Der Beitrag ist ursprünglich am 19. April im SozBlog der Universität Wien erschienen.
Auch wenn die Pandemie und der Shutdown noch nicht zu Ende sind, ist es jetzt schon an der Zeit, über die Zukunft einer nachhaltigen Arbeitsgesellschaft nachzudenken. Dies gebietet der Klimawandel ebenso wie die Digitalisierung und die wachsende soziale Ungleichheit. Ein Aufschieben anstehender Debatten können wir uns nicht mehr lange leisten.
Noch ist Alarmstufe Rot in der Pandemiebekämpfung, bei der so gut wie alle Regierungen der Welt zu bislang kaum fassbaren Maßnahmen greifen, Shutdowns und Ausgangsbeschränkungen verordnen, globale Wirtschaftsprozesse lahmlegen und die Arbeitslosenzahlen der formellen wie informellen Wirtschaft quasi über Nacht explodieren lassen.
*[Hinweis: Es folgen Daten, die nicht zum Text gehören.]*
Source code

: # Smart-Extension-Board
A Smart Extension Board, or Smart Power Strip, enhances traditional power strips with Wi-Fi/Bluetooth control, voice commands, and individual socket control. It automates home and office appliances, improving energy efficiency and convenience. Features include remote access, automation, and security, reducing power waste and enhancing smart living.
Vielerorts ist die Rede davon, dass die Welt – und vor allem auch die Arbeitswelt – nach der Corona-Krise völlig anders aussehen werde. Was das allerdings bedeuten kann, ist derzeit nicht abschätzbar. Denkbar sind sowohl Szenarien größerer sozialer Spaltung, nationaler Abschottung und einer langfristigen Einschränkung von Freiheitsrechten und digitaler Kontrolle einerseits und mehr soziale Gerechtigkeit, internationale Solidarität und Kooperation bei der Realisierung nachhaltiger Entwicklungsziele andererseits. Welches Szenario sich durchsetzen wird, hängt vom Verlauf der politischen Auseinandersetzungen über die Zukunft von Wirtschaft, Arbeit, Konsum, Demokratie, das Gesundheitssystem, der EU und vieles andere mehr ab. Ihr Ausgang mag ungewiss sein, geführt werden sie mit Sicherheit.
Die Pandemie und die politischen Reaktionen darauf verstärken jedenfalls Tendenzen, die es schon zuvor gab: die Digitalisierung der Arbeitswelt (- der privaten Lebenswelt und des Konsums), die globale Zunahme sozialer Ungleichheit vor allem im Hinblick auf Einkommen, Vermögen, Bildungs- und Jobchancen und Geschlecht sowie die schwierige internationale Kooperation nicht nur in der EU, sondern auch supranational. Ob sich durch die Krise die Einsicht durchsetzen wird, dass der soziale und wirtschaftliche Relaunch sowie die staatlichen Konjunkturpakete an den Prinzipien der Vorsorge und Resilienz und das hieße an einer sozial-ökologisch nachhaltigen Entwicklung orientiert werden müssen, ist fraglich. Dabei gibt es doch nach wie vor gültige Absichtserklärungen; allen voran die Sustainable Development Goals der Vereinten Nationen (2015), die Pariser Klimaverträge (2015) und der europäische Green Deal (2019), die für eine zukunftsfähige Nachhaltigkeitspolitik umfangreiche Grundlagen bieten. Auch lokale Ansätze wie etwa die Wiener Smart-City-Rahmenstrategie (2019) sind nach Corona ja längst nicht hinfällig.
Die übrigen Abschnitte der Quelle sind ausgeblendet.